*TO DO*
Show each line of the records in which the word "with" occurs.

*THE INPUT*
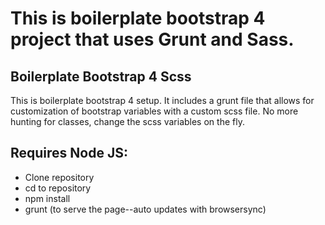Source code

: # This is boilerplate bootstrap 4 project that uses Grunt and Sass.


## Boilerplate Bootstrap 4 Scss
This is boilerplate bootstrap 4 setup. It includes a grunt file that allows for customization of bootstrap variables with a custom scss file. No more hunting for classes, change the scss variables on the fly.

## Requires Node JS:
* Clone repository
* cd to repository
* npm install
* grunt (to serve the page--auto updates with browsersync)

*TASK RESULT*
This is boilerplate bootstrap 4 setup. It includes a grunt file that allows for customization of bootstrap variables with a custom scss file. No more hunting for classes, change the scss variables on the fly.
* grunt (to serve the page--auto updates with browsersync)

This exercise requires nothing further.